Fellow inmates, many bearing indigo gang tattoos on their faces, limped around an exercise yard in bandages from an armed attack in the prison by the Mara Salvatrucha.

The "maras", which grew out of Hispanic youth gangs in Los Angeles, have struck terror into Guatemala, El Salvador and Honduras in recent years with a wave of murders and mutilations.

Harsh government crackdowns, including blanket arrests of young men with tattoos, have curbed gang violence on Central American streets but prisons are unable to cope.

"There is a lack of money, an excess of prisoners and the prisons are old," said Pena. "Prisoners have a total lack of respect for authority."
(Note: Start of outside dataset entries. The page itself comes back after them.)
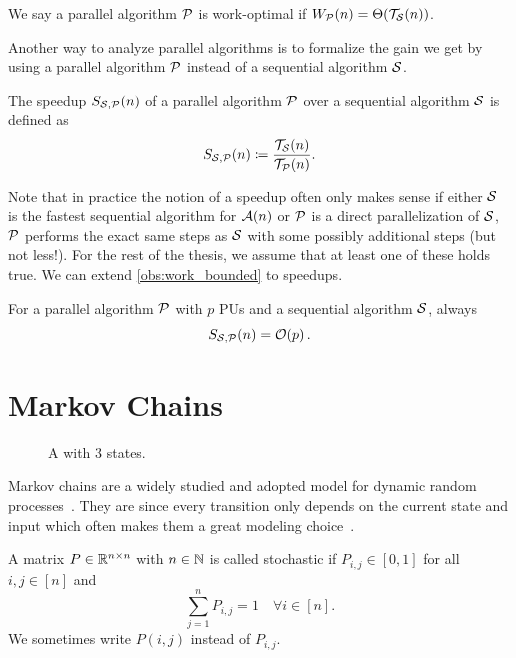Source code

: \noindent We say a parallel algorithm $\mathcal{P}$ is work-optimal if $W_{\mathcal{P}}(n) = \Theta\!\left(\mathcal{T}_{\mathcal{S}}(n)\right)$.

Another way to analyze parallel algorithms is to formalize the gain we get by using a parallel algorithm $\mathcal{P}$ instead of a sequential algorithm $\mathcal{S}$.

\begin{definition}[Speedup]
  The speedup $S_{\mathcal{S}, \mathcal{P}}(n)$ of a parallel algorithm $\mathcal{P}$ over a sequential algorithm $\mathcal{S}$ is defined as \[
    S_{\mathcal{S}, \mathcal{P}}(n) \coloneqq \frac{\mathcal{T}_{\mathcal{S}}(n)}{\mathcal{T}_{\mathcal{P}}(n)}.
  \]
\end{definition}

Note that in practice the notion of a speedup often only makes sense if either $\mathcal{S}$ is the fastest sequential algorithm for $\mathcal{A}(n)$ or $\mathcal{P}$ is a direct parallelization of $\mathcal{S}$, \ie $\mathcal{P}$ performs the exact same steps as $\mathcal{S}$ with some possibly additional steps (but not less!).
For the rest of the thesis, we assume that at least one of these holds true.
We can extend \cref{obs:work_bounded} to speedups.

\begin{observation}
  For a parallel algorithm $\mathcal{P}$ with $p$ PUs and a sequential algorithm $\mathcal{S}$, always \[
    S_{\mathcal{S}, \mathcal{P}}(n) = \mathcal O\!\left(p\right).
  \]
\end{observation}


\section{Markov Chains}
\begin{figure}[t]
  \centering
  
  
  \caption{
    A \markov with $3$ states. 
  }
  \label{fig:markov_example}
\end{figure}

Markov chains are a widely studied and adopted model for dynamic random processes~\cite{MCApp1,MCApp2,DBLP:conf/alenex/GkantsidisMMZ03,DBLP:conf/alenex/StantonP11}.
They are  since every transition only depends on the current state and input which often makes them a great modeling choice~\cite{MarkovMemoryless}.

\begin{definition}
  A matrix $P \in \mathbb R^{n \times n}$ with $n \in \mathbb N$ is called stochastic if $P_{i, j} \in [0, 1]$ for all $i, j \in [n]$ and \[
    \sum_{j = 1}^{n}P_{i, j} = 1 \quad \forall i \in [n].
  \] We sometimes write $P(i, j)$ instead of $P_{i,j}$.
\end{definition}

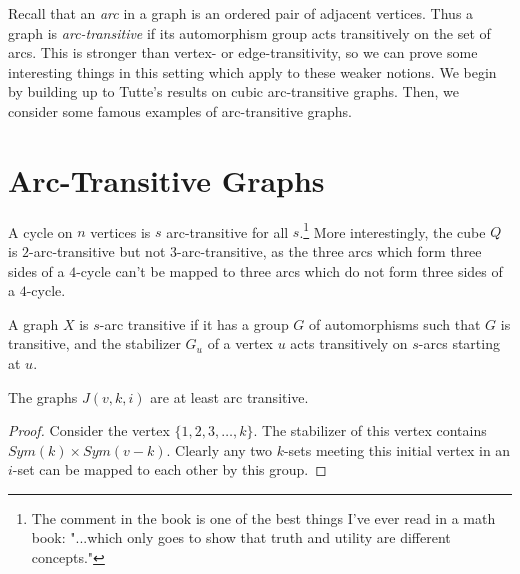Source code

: \renewcommand{\exc}[1]{\subsubsection*{Exercise 4.#1}}


Recall that an \textit{arc} in a graph is an ordered pair of adjacent vertices.  Thus a graph is \textit{arc-transitive} if its automorphism group acts transitively on the set of arcs.  This is stronger than vertex- or edge-transitivity, so we can prove some interesting things in this setting which apply to these weaker notions.  We begin by building up to Tutte's results on cubic arc-transitive graphs.  Then, we consider some famous examples of arc-transitive graphs.

\section*{Arc-Transitive Graphs}

A cycle on $n$ vertices is $s$ arc-transitive for all $s$.\footnote{The comment in the book is one of the best things I've ever read in a math book: "...which only goes to show that truth and utility are different concepts."}  More interestingly, the cube $Q$ is $2$-arc-transitive but not $3$-arc-transitive, as the three arcs which form three sides of a $4$-cycle can't be mapped to three arcs which do not form three sides of a $4$-cycle.

A graph $X$ is $s$-arc transitive if it has a group $G$ of automorphisms such that $G$ is transitive, and the stabilizer $G_u$ of a vertex $u$ acts transitively on $s$-arcs starting at $u$.

\begin{lemma}
	The graphs $J(v,k,i)$ are at least arc transitive.
\end{lemma}
\begin{proof}
	Consider the vertex $\{1,2,3,\dots,k\}$.  The stabilizer of this vertex contains $Sym(k)\times Sym(v-k)$.  Clearly any two $k$-sets meeting this initial vertex in an $i$-set can be mapped to each other by this group.
\end{proof}


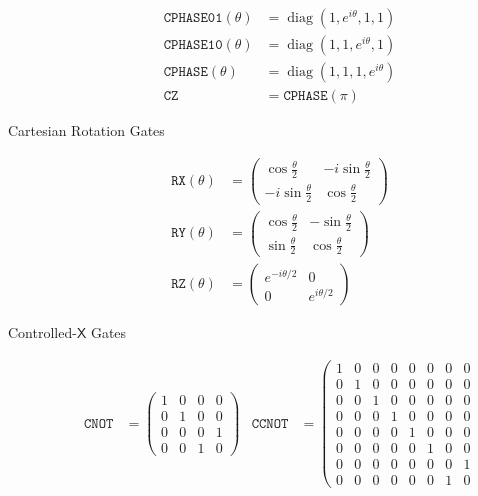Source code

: \documentclass[conference]{IEEEtran}
\newcommand{\diag}{\mathop{\mathrm{diag}}\nolimits}
\begin{document}
\begin{description}
\begin{align*}
\texttt{CPHASE01}(\theta) &= \diag(1,e^{i\theta},1,1) \\
\texttt{CPHASE10}(\theta) &= \diag(1,1,e^{i\theta},1) \\
\texttt{CPHASE}(\theta) &= \diag(1,1,1,e^{i\theta}) \\
\texttt{CZ} &= \texttt{CPHASE}(\pi)
\end{align*}
\item[Cartesian Rotation Gates]
\begin{align*}
\texttt{RX}(\theta) &= \left(\begin{smallmatrix}
\cos\frac{\theta}{2} & -i\sin\frac{\theta}{2}\\
-i\sin\frac{\theta}{2} & \cos\frac{\theta}{2}
\end{smallmatrix}\right)\\
\texttt{RY}(\theta) &= \left(\begin{smallmatrix}
\cos\frac{\theta}{2} & -\sin\frac{\theta}{2}\\
\sin\frac{\theta}{2} & \cos\frac{\theta}{2}
\end{smallmatrix}\right)\\
\texttt{RZ}(\theta) &= \left(\begin{smallmatrix}
e^{-i\theta/2} & 0\\
0 & e^{i\theta/2}
\end{smallmatrix}\right)
\end{align*}
\item[Controlled-$\mathsf{X}$ Gates]
\begin{align*}
\texttt{CNOT} &=
\left(
\begin{smallmatrix}
1 & 0 & 0 & 0\\
0 & 1 & 0 & 0\\
0 & 0 & 0 & 1\\
0 & 0 & 1 & 0
\end{smallmatrix}
\right) &
\texttt{CCNOT} &=
\left(
\begin{smallmatrix}
    1 & 0 & 0 & 0 & 0 & 0 & 0 & 0\\
    0 & 1 & 0 & 0 & 0 & 0 & 0 & 0\\
    0 & 0 & 1 & 0 & 0 & 0 & 0 & 0\\
    0 & 0 & 0 & 1 & 0 & 0 & 0 & 0\\
    0 & 0 & 0 & 0 & 1 & 0 & 0 & 0\\
    0 & 0 & 0 & 0 & 0 & 1 & 0 & 0\\
    0 & 0 & 0 & 0 & 0 & 0 & 0 & 1\\
    0 & 0 & 0 & 0 & 0 & 0 & 1 & 0
\end{smallmatrix}

\end{align*}
\end{description}
\end{document}
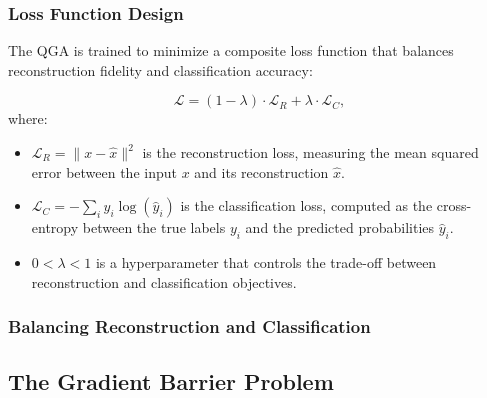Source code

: \documentclass[conference]{IEEEtran}
\begin{document}
\subsubsection{Loss Function Design}






The QGA is trained to minimize a composite loss 
function that balances reconstruction fidelity and 
classification accuracy:

\begin{equation}
    \mathcal{L} = (1-\lambda) \cdot \mathcal{L}_R + \lambda \cdot \mathcal{L}_{C},
\end{equation}
where:
\begin{itemize}
    \item \( \mathcal{L}_R = \| x - \hat{x} \|^2 \) is the reconstruction loss, measuring the mean squared error between the input \( x \) and its reconstruction \( \hat{x} \).
    \item \( \mathcal{L}_C = -\sum_i y_i \log(\hat{y}_i) \) is the classification loss, computed as the cross-entropy between the true labels \( y_i \) and the predicted probabilities \( \hat{y}_i \).
    \item \( 0 < \lambda < 1 \) is a hyperparameter that controls the trade-off between reconstruction and classification objectives.
\end{itemize}    

\subsubsection{Balancing Reconstruction and Classification}


\subsection{The Gradient Barrier Problem}
\end{document}
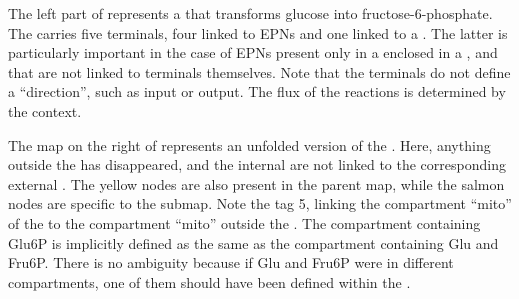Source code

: The left part of  represents a  that transforms glucose into fructose-6-phosphate. The  carries five terminals, four linked to EPNs and one linked to a .  The latter is particularly important in the case of EPNs present only in a  enclosed in a , and that are not linked to terminals themselves.  Note that the terminals do not define a ``direction'', such as input or output.  The flux of the reactions is determined by the context.

The map on the right of  represents an unfolded version of the .  Here, anything outside the  has disappeared, and the internal  are not linked to the corresponding external . The yellow nodes are also present in the parent map, while the salmon nodes are specific to the submap. Note the tag 5, linking the compartment ``mito'' of the  to the compartment ``mito'' outside the .  The compartment containing Glu6P is implicitly defined as the same as the compartment containing Glu and Fru6P.  There is no ambiguity because if Glu and Fru6P were in different compartments, one of them should have been defined within the .

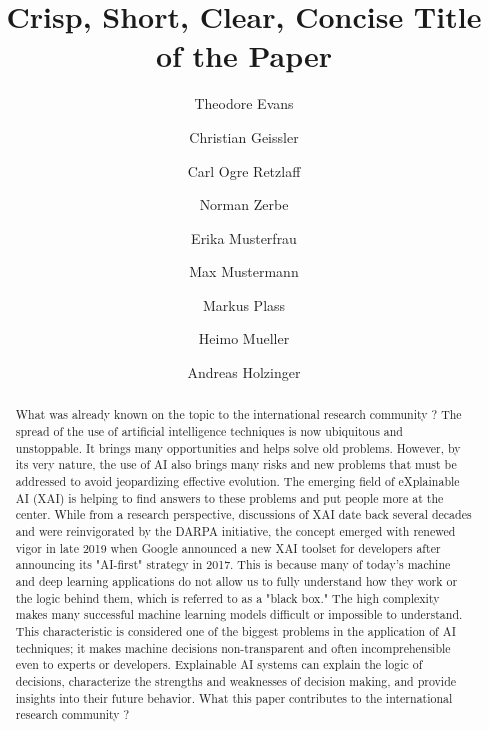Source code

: \documentclass[a4paper,5p,review]{elsarticle}
\def\corref#1{}%
\begin{document}
\begin{frontmatter}

\title{Crisp, Short, Clear, Concise Title of the Paper}

\author[TUB]{Theodore Evans\corref{mycorrespondingauthor}}
\author[TUB]{Christian Geissler}
\author[TUB]{Carl Ogre Retzlaff}
\author[CAR]{Norman Zerbe}
\author[xxx]{Erika Musterfrau}
\author[xxx]{Max Mustermann}
\author[MUG]{Markus Plass}
\author[MUG]{Heimo Mueller}
\author[MUG,amii]{Andreas Holzinger }


\address[TUB]{DAI, Technical University Berlin, Germany}
\address[MUG]{Medical University Graz, Austria}
\address[amii]{Alberta Machine Intelligence Institute, Canada}
\address[xxx]{Lab Name, University Name, Address}

\begin{abstract} 
What was already known on the topic to the international research community ?
The spread of the use of artificial intelligence techniques is now ubiquitous and unstoppable. It brings many opportunities and helps solve old problems. However, by its very nature, the use of AI also brings many risks and new problems that must be addressed to avoid jeopardizing effective evolution. The emerging field of eXplainable AI (XAI) is helping to find answers to these problems and put people more at the center.
While from a research perspective, discussions of XAI date back several decades and were reinvigorated by the DARPA initiative, the concept emerged with renewed vigor in late 2019 when Google announced a new XAI toolset for developers after announcing its "AI-first" strategy in 2017. This is because many of today's machine and deep learning applications do not allow us to fully understand how they work or the logic behind them, which is referred to as a "black box." The high complexity makes many successful machine learning models difficult or impossible to understand. This characteristic is considered one of the biggest problems in the application of AI techniques; it makes machine decisions non-transparent and often incomprehensible even to experts or developers. Explainable AI systems can explain the logic of decisions, characterize the strengths and weaknesses of decision making, and provide insights into their future behavior.
What this paper contributes to the international research community ?


\end{abstract}
\end{frontmatter}
\end{document}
Shaken by the gang violence in prisons, the government is rushing through plans to build two new high security jails this year and two more in 2006.

Violent crime in Guatemala increased after the government and leftist guerrillas signed peace agreements in 1996, as out-of-work former fighters turned to crime.

A weak legal system and poverty have added to the crime wave, and there is little sign the CAFTA regional trade deal signed with the United States a year ago will raise living standards much.

Apart from the gangs, Guatemala is blighted by common murders, kidnappings, rapes and lynchings. In a country of 15 million people, 4,300 were murdered last year, an extremely high homicide rate even by Latin American standards.

Guatemala's prisons encourage, rather than prevent, crime, said Godoy from the IMASP anti-crime think tank. Extortionists and kidnappers often operate from behind bars, threatening victims via telephone.

"There is corruption among the guards which allows cell phones and everything else they need to get inside," she said.

In The Hole, prison guards, who receive $155 a month for working 12-hour shifts for eight days in a row, complain they receive bad food, shabby uniforms and have it harder than the inmates.

"We are more victims than they are, in fact worse. When their sentence is finished they go out into the street happy. We have to stay here," said a guard called Geronimo.